=== Section Start ===

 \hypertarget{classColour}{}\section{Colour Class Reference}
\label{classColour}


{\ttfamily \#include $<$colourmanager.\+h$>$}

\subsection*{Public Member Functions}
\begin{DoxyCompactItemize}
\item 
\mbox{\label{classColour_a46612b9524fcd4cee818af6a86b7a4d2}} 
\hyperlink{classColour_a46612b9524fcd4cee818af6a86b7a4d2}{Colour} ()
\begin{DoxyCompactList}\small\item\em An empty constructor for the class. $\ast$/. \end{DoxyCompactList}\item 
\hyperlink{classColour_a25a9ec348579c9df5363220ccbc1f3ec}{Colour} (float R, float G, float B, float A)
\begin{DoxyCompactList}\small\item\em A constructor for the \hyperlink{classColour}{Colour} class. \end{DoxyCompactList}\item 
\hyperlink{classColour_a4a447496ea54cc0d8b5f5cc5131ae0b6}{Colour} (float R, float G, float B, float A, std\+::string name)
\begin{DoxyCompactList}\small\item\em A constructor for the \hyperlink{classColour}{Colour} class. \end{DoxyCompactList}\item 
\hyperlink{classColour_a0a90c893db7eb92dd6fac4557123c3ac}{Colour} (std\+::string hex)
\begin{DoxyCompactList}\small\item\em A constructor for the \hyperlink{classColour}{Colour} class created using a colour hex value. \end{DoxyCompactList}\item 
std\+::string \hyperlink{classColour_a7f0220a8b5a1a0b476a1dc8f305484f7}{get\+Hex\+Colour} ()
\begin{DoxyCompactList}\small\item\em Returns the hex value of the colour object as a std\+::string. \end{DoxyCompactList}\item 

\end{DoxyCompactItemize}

=== Section End ===

*What you will do:* Write out the lines above exactly, but only from the one containing "A, std\+::string name)" through the last one.

*Solution to this exercise:*
\hyperlink{classColour_a4a447496ea54cc0d8b5f5cc5131ae0b6}{Colour} (float R, float G, float B, float A, std\+::string name)
\begin{DoxyCompactList}\small\item\em A constructor for the \hyperlink{classColour}{Colour} class. \end{DoxyCompactList}\item 
\hyperlink{classColour_a0a90c893db7eb92dd6fac4557123c3ac}{Colour} (std\+::string hex)
\begin{DoxyCompactList}\small\item\em A constructor for the \hyperlink{classColour}{Colour} class created using a colour hex value. \end{DoxyCompactList}\item 
std\+::string \hyperlink{classColour_a7f0220a8b5a1a0b476a1dc8f305484f7}{get\+Hex\+Colour} ()
\begin{DoxyCompactList}\small\item\em Returns the hex value of the colour object as a std\+::string. \end{DoxyCompactList}\item 

\end{DoxyCompactItemize}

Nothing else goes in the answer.